Toy Story Toons: Hawaiian Vacation is a 2011 American computer-animated short film produced by Pixar Animation Studios and directed by Gary Rydstrom. The first entry in the Toy Story Toons series, the short features characters from the Toy Story films and takes place after the events of Toy Story 3. It premiered in theaters with Pixar's Cars 2, and was included on the film's home video release.

Plot 
Three months after the events of Toy Story 3 
It is Bonnie's winter break from school, and she is going on vacation to Hawaii with her family. The toys are excited to have a week of relaxation, but Ken and Barbie reveal themselves to have stowed away in Bonnie's backpack, hoping to join her in Hawaii.

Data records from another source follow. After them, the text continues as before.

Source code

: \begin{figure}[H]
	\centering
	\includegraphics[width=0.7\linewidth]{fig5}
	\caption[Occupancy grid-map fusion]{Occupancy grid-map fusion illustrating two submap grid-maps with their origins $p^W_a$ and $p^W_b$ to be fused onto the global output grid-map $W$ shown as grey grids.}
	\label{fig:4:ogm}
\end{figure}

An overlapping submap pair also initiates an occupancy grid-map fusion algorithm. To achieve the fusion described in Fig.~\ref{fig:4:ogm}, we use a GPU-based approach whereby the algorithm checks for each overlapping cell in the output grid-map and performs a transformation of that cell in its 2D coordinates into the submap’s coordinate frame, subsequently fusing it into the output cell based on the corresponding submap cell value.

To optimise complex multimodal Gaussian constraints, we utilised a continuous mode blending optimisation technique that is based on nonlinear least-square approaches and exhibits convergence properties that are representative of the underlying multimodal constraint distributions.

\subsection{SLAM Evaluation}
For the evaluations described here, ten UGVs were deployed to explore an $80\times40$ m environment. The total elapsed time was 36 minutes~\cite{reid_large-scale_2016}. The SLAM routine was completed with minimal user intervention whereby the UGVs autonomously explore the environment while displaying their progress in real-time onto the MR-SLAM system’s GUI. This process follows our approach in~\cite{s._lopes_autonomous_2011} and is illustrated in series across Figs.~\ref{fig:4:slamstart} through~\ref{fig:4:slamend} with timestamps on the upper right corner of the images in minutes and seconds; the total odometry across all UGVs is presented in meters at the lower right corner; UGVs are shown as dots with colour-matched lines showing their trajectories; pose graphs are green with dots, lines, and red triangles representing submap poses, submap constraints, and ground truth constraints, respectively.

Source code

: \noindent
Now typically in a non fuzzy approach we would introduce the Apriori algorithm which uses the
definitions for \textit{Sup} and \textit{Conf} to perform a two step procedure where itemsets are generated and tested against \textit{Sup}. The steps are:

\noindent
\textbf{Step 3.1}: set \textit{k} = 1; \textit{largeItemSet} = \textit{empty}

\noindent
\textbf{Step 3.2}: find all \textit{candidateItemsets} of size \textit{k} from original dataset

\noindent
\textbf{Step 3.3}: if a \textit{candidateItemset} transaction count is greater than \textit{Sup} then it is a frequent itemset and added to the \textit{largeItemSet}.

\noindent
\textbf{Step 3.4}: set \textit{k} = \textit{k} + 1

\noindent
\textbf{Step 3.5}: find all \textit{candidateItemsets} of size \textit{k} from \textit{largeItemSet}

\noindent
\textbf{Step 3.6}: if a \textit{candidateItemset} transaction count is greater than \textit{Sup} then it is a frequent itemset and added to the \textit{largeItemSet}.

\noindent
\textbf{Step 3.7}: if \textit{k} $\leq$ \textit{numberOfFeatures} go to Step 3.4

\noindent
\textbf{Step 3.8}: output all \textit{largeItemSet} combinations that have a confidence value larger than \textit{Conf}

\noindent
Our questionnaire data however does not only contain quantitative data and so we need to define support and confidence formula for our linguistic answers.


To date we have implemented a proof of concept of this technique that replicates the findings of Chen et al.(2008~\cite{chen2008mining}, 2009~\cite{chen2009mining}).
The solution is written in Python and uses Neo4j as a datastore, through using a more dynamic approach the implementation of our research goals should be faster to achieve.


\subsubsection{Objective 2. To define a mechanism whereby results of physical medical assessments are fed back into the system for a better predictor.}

Bonnie leaves them in her room, however, much to Ken's horror and disappointment when he realizes they are not going to Hawaii. Barbie reveals to Woody that Ken planned to have their first kiss on a beach at sunset (based on a travel brochure), first having Mr Potato Head question that they haven't kissed yet, and then that leads to Mrs. Potato head elbowing him and knocking him over. Also inspiring Woody, Buzz, and the rest of Bonnie's toys to work together and recreate their own version of Hawaii for the two. After various adventures in "Hawaii", Ken and Barbie share their first kiss in the snow at sunset, recreating the scene from the brochure. However, the two step off the edge of the porch without realizing it and end up buried in the snow.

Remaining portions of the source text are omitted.